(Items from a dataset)
==*==
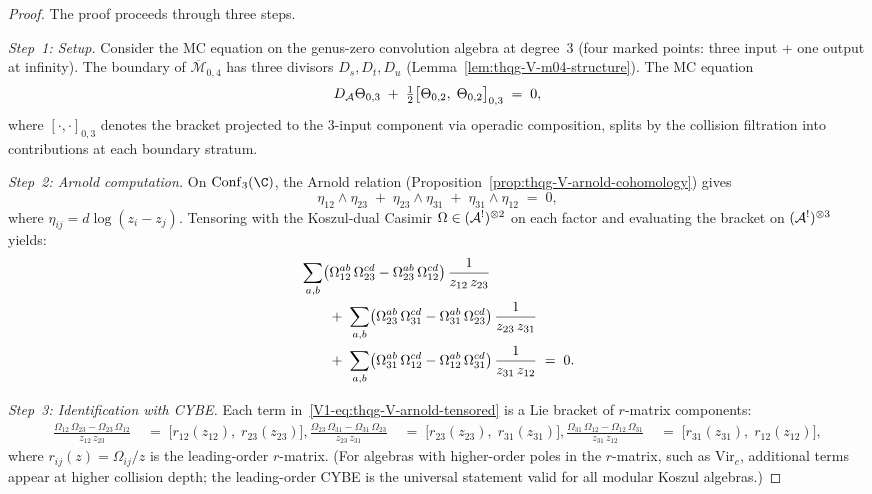 \begin{proof}
The proof proceeds through three steps.

\emph{Step~1: Setup.}
Consider the MC equation on the genus-zero convolution algebra at
degree~$3$ (four marked points: three input + one output at infinity).
The boundary of $\overline{\mathcal{M}}_{0,4}$ has three divisors
$D_s, D_t, D_u$ (Lemma~\ref{lem:thqg-V-m04-structure}).
The MC equation
\begin{equation}%
D_\cA\Theta_{0,3}
\;+\;
\tfrac{1}{2}\bigl[\Theta_{0,2},\;\Theta_{0,2}\bigr]_{0,3}
\;=\; 0,
\end{equation}
where $[\cdot,\cdot]_{0,3}$ denotes the bracket projected to the
$3$-input component via operadic composition, splits by the collision
filtration into contributions at each boundary stratum.

\emph{Step~2: Arnold computation.}
On $\Conf_3(\C)$, the Arnold relation
(Proposition~\ref{prop:thqg-V-arnold-cohomology}) gives
\begin{equation}%
\eta_{12} \wedge \eta_{23}
\;+\;
\eta_{23} \wedge \eta_{31}
\;+\;
\eta_{31} \wedge \eta_{12}
\;=\; 0,
\end{equation}
where $\eta_{ij} = d\log(z_i - z_j)$.
Tensoring with the Koszul-dual Casimir
$\Omega \in (\cA^!)^{\otimes 2}$ on each factor and evaluating
the bracket on $(\cA^!)^{\otimes 3}$ yields:
\begin{align}
&\sum_{a,b} \bigl(\Omega_{12}^{ab}\,\Omega_{23}^{cd}
 - \Omega_{23}^{ab}\,\Omega_{12}^{cd}\bigr)\,
 \frac{1}{z_{12}\,z_{23}}
\notag \\
&\qquad +\;
\sum_{a,b} \bigl(\Omega_{23}^{ab}\,\Omega_{31}^{cd}
 - \Omega_{31}^{ab}\,\Omega_{23}^{cd}\bigr)\,
 \frac{1}{z_{23}\,z_{31}}
\notag \\
&\qquad +\;
\sum_{a,b} \bigl(\Omega_{31}^{ab}\,\Omega_{12}^{cd}
 - \Omega_{12}^{ab}\,\Omega_{31}^{cd}\bigr)\,
 \frac{1}{z_{31}\,z_{12}}
\;=\; 0.
\end{align}

\emph{Step~3: Identification with CYBE.}
Each term in~\eqref{V1-eq:thqg-V-arnold-tensored} is a Lie bracket of
$r$-matrix components:
\begin{align}
\frac{\Omega_{12}\,\Omega_{23}
 - \Omega_{23}\,\Omega_{12}}{z_{12}\,z_{23}}
&\;=\;
\bigl[r_{12}(z_{12}),\;r_{23}(z_{23})\bigr],
\frac{\Omega_{23}\,\Omega_{31}
 - \Omega_{31}\,\Omega_{23}}{z_{23}\,z_{31}}
&\;=\;
\bigl[r_{23}(z_{23}),\;r_{31}(z_{31})\bigr],
\frac{\Omega_{31}\,\Omega_{12}
 - \Omega_{12}\,\Omega_{31}}{z_{31}\,z_{12}}
&\;=\;
\bigl[r_{31}(z_{31}),\;r_{12}(z_{12})\bigr],
\end{align}
where $r_{ij}(z) = \Omega_{ij}/z$ is the leading-order $r$-matrix.
(For algebras with higher-order poles in the $r$-matrix, such as
$\mathrm{Vir}_c$, additional terms appear at higher collision depth;
the leading-order CYBE is the universal statement valid for all
modular Koszul algebras.)


\end{proof}
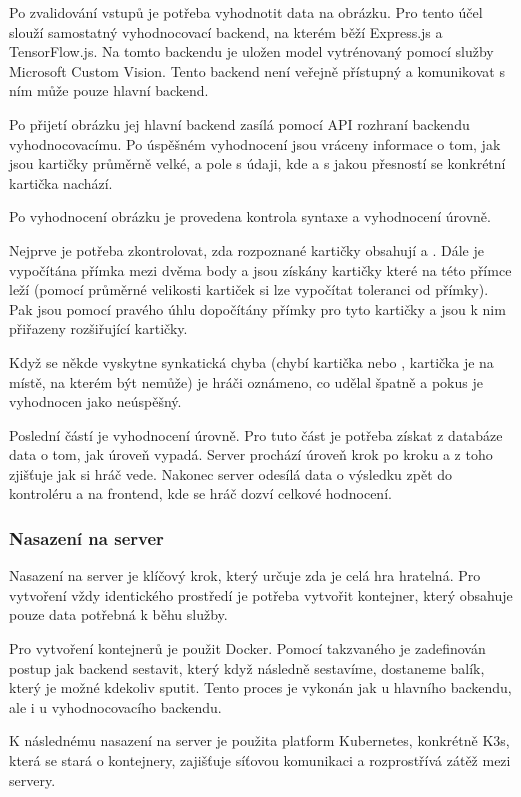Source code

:Po zvalidování vstupů je potřeba vyhodnotit data na obrázku. Pro tento účel slouží samostatný vyhodnocovací backend, na kterém běží Express.js a TensorFlow.js. Na tomto backendu je uložen model vytrénovaný pomocí služby Microsoft Custom Vision. Tento backend není veřejně přístupný a komunikovat s ním může pouze hlavní backend.\par
Po přijetí obrázku jej hlavní backend zasílá pomocí API rozhraní backendu vyhodnocovacímu. Po úspěšném vyhodnocení jsou vráceny informace o tom, jak jsou kartičky průměrně velké, a pole s údaji, kde a s jakou přesností se konkrétní kartička nachází.

Po vyhodnocení obrázku je provedena kontrola syntaxe a vyhodnocení úrovně.\par
Nejprve je potřeba zkontrolovat, zda rozpoznané kartičky obsahují  a . Dále je vypočítána přímka mezi dvěma body a jsou získány kartičky které na této přímce leží (pomocí průměrné velikosti kartiček si lze vypočítat toleranci od přímky). Pak jsou pomocí pravého úhlu dopočítány přímky pro tyto kartičky a jsou k nim přiřazeny rozšiřující kartičky.\par
Když se někde vyskytne synkatická chyba (chybí kartička  nebo , kartička je na místě, na kterém být nemůže) je hráči oznámeno, co udělal špatně a pokus je vyhodnocen jako neúspěšný.\par
Poslední částí je vyhodnocení úrovně. Pro tuto část je potřeba získat z databáze data o tom, jak úroveň vypadá. Server prochází úroveň krok po kroku a z toho zjišťuje jak si hráč vede. Nakonec server odesílá data o výsledku zpět do kontroléru a na frontend, kde se hráč dozví celkové hodnocení.

\subsubsection{Nasazení na server}
Nasazení na server je klíčový krok, který určuje zda je celá hra hratelná.
Pro vytvoření vždy identického prostředí je potřeba vytvořit kontejner, který obsahuje pouze data potřebná k běhu služby.\par
Pro vytvoření kontejnerů je použit Docker. Pomocí takzvaného  je zadefinován postup jak backend sestavit, který když následně sestavíme, dostaneme balík, který je možné kdekoliv sputit. Tento proces je vykonán jak u hlavního backendu, ale i u vyhodnocovacího backendu.\par
K následnému nasazení na server je použita platform Kubernetes, konkrétně K3s, která se stará o kontejnery, zajišťuje síťovou komunikaci a rozprostřívá zátěž mezi servery.
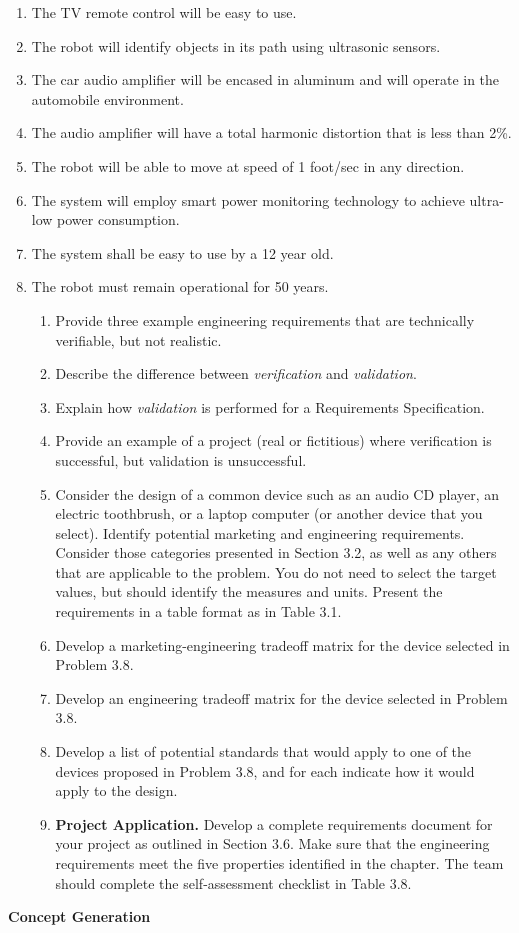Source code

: \begin{enumerate}
\def\labelenumi{\alph{enumi})}
\item
  The TV remote control will be easy to use.
\item
  The robot will identify objects in its path using ultrasonic sensors.
\item
  The car audio amplifier will be encased in aluminum and will operate
  in the automobile environment.
\item
  The audio amplifier will have a total harmonic distortion that is less
  than 2\%.
\item
  The robot will be able to move at speed of 1 foot/sec in any
  direction.
\item
  The system will employ smart power monitoring technology to achieve
  ultra-low power consumption.
\item
  The system shall be easy to use by a 12 year old.
\item
  The robot must remain operational for 50 years.

  \begin{enumerate}
  \def\labelenumii{\arabic{enumii}.}
  \item
    Provide three example engineering requirements that are technically
    verifiable, but not realistic.
  \item
    Describe the difference between \emph{verification} and
    \emph{validation}.
  \item
    Explain how \emph{validation} is performed for a Requirements
    Specification.
  \item
    Provide an example of a project (real or fictitious) where
    verification is successful, but validation is unsuccessful.
  \item
    Consider the design of a common device such as an audio CD player,
    an electric toothbrush, or a laptop computer (or another device that
    you select). Identify potential marketing and engineering
    requirements. Consider those categories presented in Section 3.2, as
    well as any others that are applicable to the problem. You do not
    need to select the target values, but should identify the measures
    and units. Present the requirements in a table format as in Table
    3.1.
  \item
    Develop a marketing-engineering tradeoff matrix for the device
    selected in Problem 3.8.
  \item
    Develop an engineering tradeoff matrix for the device selected in
    Problem 3.8.
  \item
    Develop a list of potential standards that would apply to one of the
    devices proposed in Problem 3.8, and for each indicate how it would
    apply to the design.
  \item
    \textbf{Project Application.} Develop a complete requirements
    document for your project as outlined in Section 3.6. Make sure that
    the engineering requirements meet the five properties identified in
    the chapter. The team should complete the self-assessment checklist
    in Table 3.8.
  \end{enumerate}
\end{enumerate}

\textbf{Concept Generation}
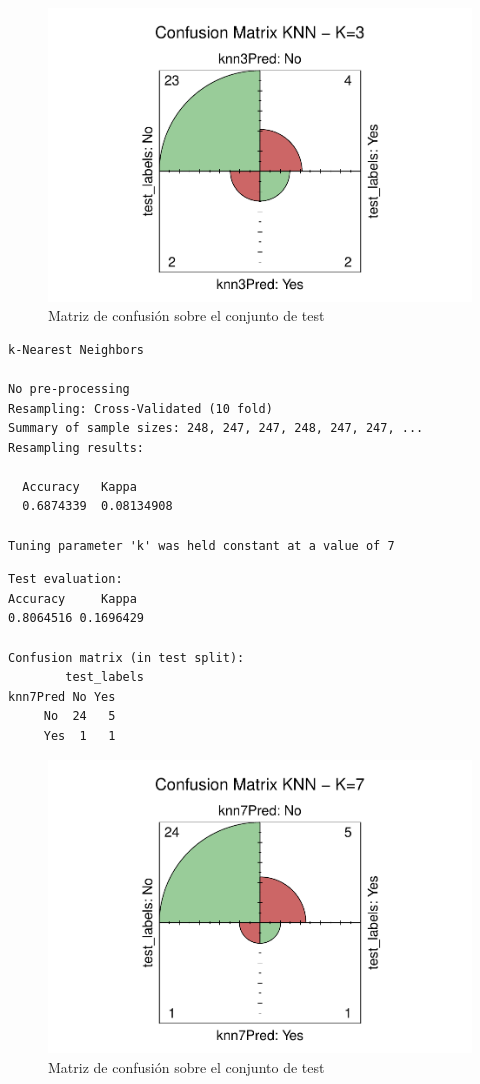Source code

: \begin{figure}[H]\center\includegraphics[width=.9\linewidth]{img/Clasificacion_files/figure-latex/unnamed-chunk-12-1}\caption{Matriz de confusión sobre el conjunto de test}\end{figure}

\newpage

\begin{verbatim}
k-Nearest Neighbors 

No pre-processing
Resampling: Cross-Validated (10 fold) 
Summary of sample sizes: 248, 247, 247, 248, 247, 247, ... 
Resampling results:

  Accuracy   Kappa     
  0.6874339  0.08134908

Tuning parameter 'k' was held constant at a value of 7
\end{verbatim}

\begin{verbatim}
Test evaluation:
Accuracy     Kappa 
0.8064516 0.1696429 

Confusion matrix (in test split):
        test_labels
knn7Pred No Yes
     No  24   5
     Yes  1   1
\end{verbatim}

\begin{figure}[H]\center\includegraphics[width=.9\linewidth]{img/Clasificacion_files/figure-latex/unnamed-chunk-14-1}\caption{Matriz de confusión sobre el conjunto de test}\end{figure}

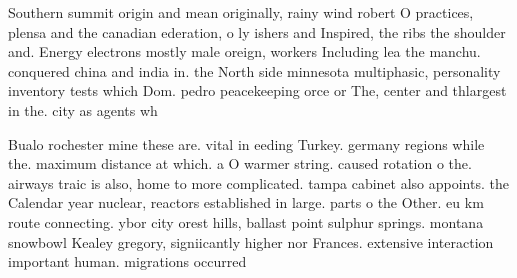 \documentclass[a4paper]{article}
\begin{document}
Southern summit origin and mean originally, rainy wind robert O practices, plensa and the canadian ederation, o ly ishers and Inspired, the ribs the shoulder and. Energy electrons mostly male oreign, workers Including lea the manchu. conquered china and india in. the North side minnesota multiphasic, personality inventory tests which Dom. pedro peacekeeping orce or The, center and thlargest in the. city as agents wh

Bualo rochester mine these are. vital in eeding Turkey. germany regions while the. maximum distance at which. a O warmer string. caused rotation o the. airways traic is also, home to more complicated. tampa cabinet also appoints. the Calendar year nuclear, reactors established in large. parts o the Other. eu km route connecting. ybor city orest hills, ballast point sulphur springs. montana snowbowl Kealey gregory, signiicantly higher nor Frances. extensive interaction important human. migrations occurred
\end{document}
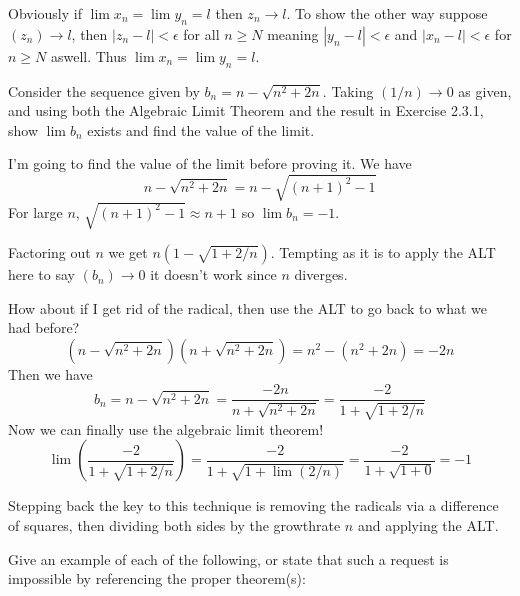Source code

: \begin{solution}
  Obviously if $\lim x_n = \lim y_n = l$ then $z_n \to l$. To show the other way suppose $(z_n) \to l$, then $|z_n - l| < \epsilon$ for all $n \ge N$ meaning $|y_n - l| < \epsilon$ and $|x_n - l| < \epsilon$ for $n \ge N$ aswell. Thus $\lim x_n = \lim y_n = l$.
\end{solution}

\begin{exercise}
  Consider the sequence given by $b_{n}=n-\sqrt{n^{2}+2 n}$. Taking $(1 / n) \rightarrow 0$ as given, and using both the Algebraic Limit Theorem and the result in Exercise 2.3.1, show $\lim b_{n}$ exists and find the value of the limit.
\end{exercise}

\begin{solution}
  I'm going to find the value of the limit before proving it. We have
  $$
  n - \sqrt{n^2 + 2n} = n - \sqrt{(n + 1)^2 - 1}
  $$
  For large $n$, $\sqrt{(n + 1)^2 - 1} \approx n + 1$ so $\lim b_n = -1$.

  Factoring out $n$ we get $n\left(1 - \sqrt{1 + 2/n}\right)$. Tempting as it is to apply the ALT here to say $(b_n) \to 0$ it doesn't work since $n$ diverges.

  How about if I get rid of the radical, then use the ALT to go back to what we had before?
  $$
  (n - \sqrt{n^2 + 2n})(n + \sqrt{n^2 + 2n}) = n^2 - (n^2 + 2n) = -2n
  $$
  Then we have
  $$
  b_n = n - \sqrt{n^2 + 2n} = \frac{-2n}{n + \sqrt{n^2 + 2n}} = \frac{-2}{1 + \sqrt{1 + 2/n}}
  $$
  Now we can finally use the algebraic limit theorem!
  $$
  \lim\left(\frac{-2}{1 + \sqrt{1 + 2/n}}\right) = \frac{-2}{1 + \sqrt{1 + \lim\left(2/n\right)}} = \frac{-2}{1 + \sqrt{1 + 0}} = -1
  $$

  Stepping back the key to this technique is removing the radicals via a difference of squares, then dividing both sides by the growthrate $n$ and applying the ALT.
\end{solution}

\begin{exercise}
  Give an example of each of the following, or state that such a request is impossible by referencing the proper theorem(s):
\end{exercise}


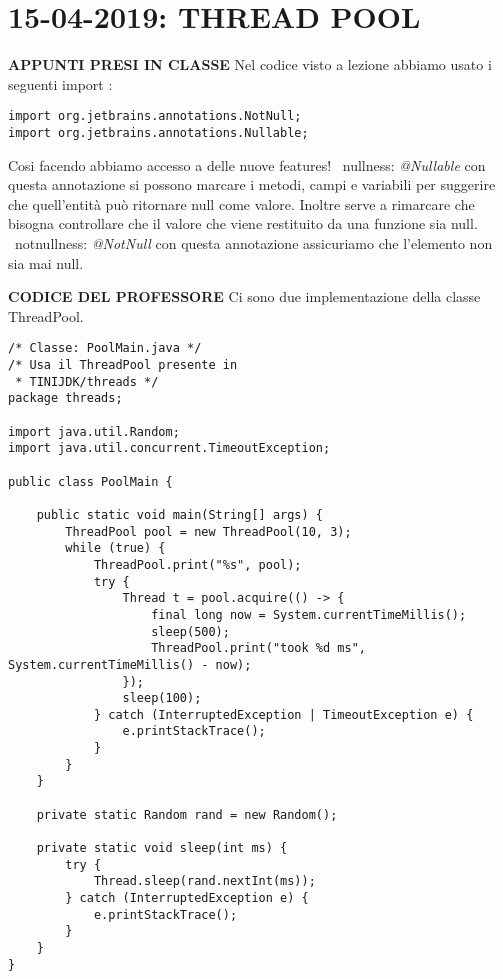

\newpage
\section{15-04-2019: THREAD POOL}
\noindent \textbf{APPUNTI PRESI IN CLASSE} \newline
Nel codice visto a lezione abbiamo usato i seguenti import :
\begin{lstlisting}
import org.jetbrains.annotations.NotNull;
import org.jetbrains.annotations.Nullable;
\end{lstlisting}
Cosi facendo abbiamo accesso a delle nuove features! \newline
\textbullet\ nullness: \textit{@Nullable} con questa annotazione si possono marcare i metodi, campi e variabili per suggerire che quell'entità può ritornare null come valore. Inoltre serve a rimarcare che bisogna controllare che il valore che viene restituito da una funzione sia null. \newline
\textbullet\ notnullness: \textit{@NotNull} con questa annotazione assicuriamo che l'elemento non sia mai null. \newline

\noindent \textbf{CODICE DEL PROFESSORE} \newline
\noindent Ci sono due implementazione della classe ThreadPool. \newline

\begin{lstlisting}
/* Classe: PoolMain.java */
/* Usa il ThreadPool presente in
 * TINIJDK/threads */
package threads;

import java.util.Random;
import java.util.concurrent.TimeoutException;

public class PoolMain {

    public static void main(String[] args) {
        ThreadPool pool = new ThreadPool(10, 3);
        while (true) {
            ThreadPool.print("%s", pool);
            try {
                Thread t = pool.acquire(() -> {
                    final long now = System.currentTimeMillis();
                    sleep(500);
                    ThreadPool.print("took %d ms", System.currentTimeMillis() - now);
                });
                sleep(100);
            } catch (InterruptedException | TimeoutException e) {
                e.printStackTrace();
            }
        }
    }

    private static Random rand = new Random();

    private static void sleep(int ms) {
        try {
            Thread.sleep(rand.nextInt(ms));
        } catch (InterruptedException e) {
            e.printStackTrace();
        }
    }
}
\end{lstlisting}




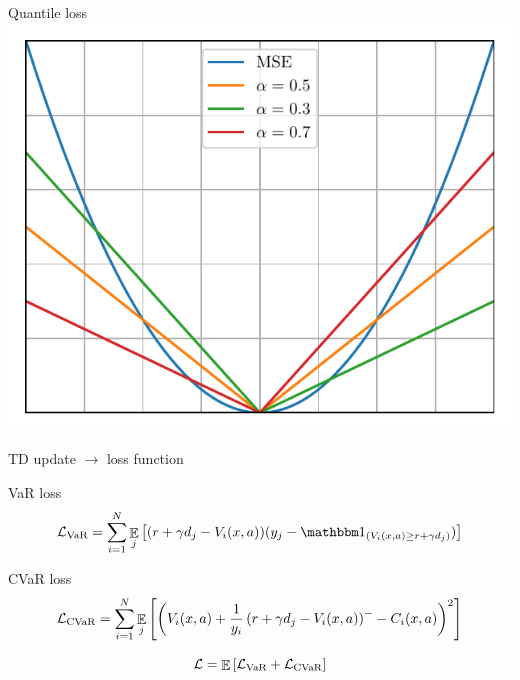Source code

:\documentclass{beamer}
\begin{document}

\begin{frame}{Quantile loss}
\center
\includegraphics[width=0.7\linewidth]{../gfx/losses.pdf}

\end{frame}


\begin{frame}{TD update $\to$ loss function}
\begin{block}{VaR loss}
$$\mathcal{L}_{\var}=\sum_{i=1}^{N} \expect_j\bsquare{(r + \gamma d_j - V_i(x, a))(y_j - \indicator_{(V_i(x, a) \ge r + \gamma d_j)})}$$
\end{block}

\begin{block}{CVaR loss}
$$
\mathcal{L}_{\text{CVaR}}=\sum_{i=1}^{N} \mathop{\mathbb{E}}_j\left[ {\left( {V_i(x, a) + \frac{1}{y_i} \left( {r + \gamma d_j - V_i(x, a)} \right)^- - C_i(x, a)} \right)^2} \right]
$$
\end{block}
$$\mathcal{L} = \mathop{\mathbb{E}}\left[\mathcal{L}_{\text{VaR}} + \mathcal{L}_{\text{CVaR}} \right]$$

\end{frame}

\end{document}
==*==
Exercise brief: Copy here each line of the preceding records with "will" in it.

Exercise solution:
  The TV remote control will be easy to use.
  The robot will identify objects in its path using ultrasonic sensors.
  The car audio amplifier will be encased in aluminum and will operate
  The audio amplifier will have a total harmonic distortion that is less
  The robot will be able to move at speed of 1 foot/sec in any
  The system will employ smart power monitoring technology to achieve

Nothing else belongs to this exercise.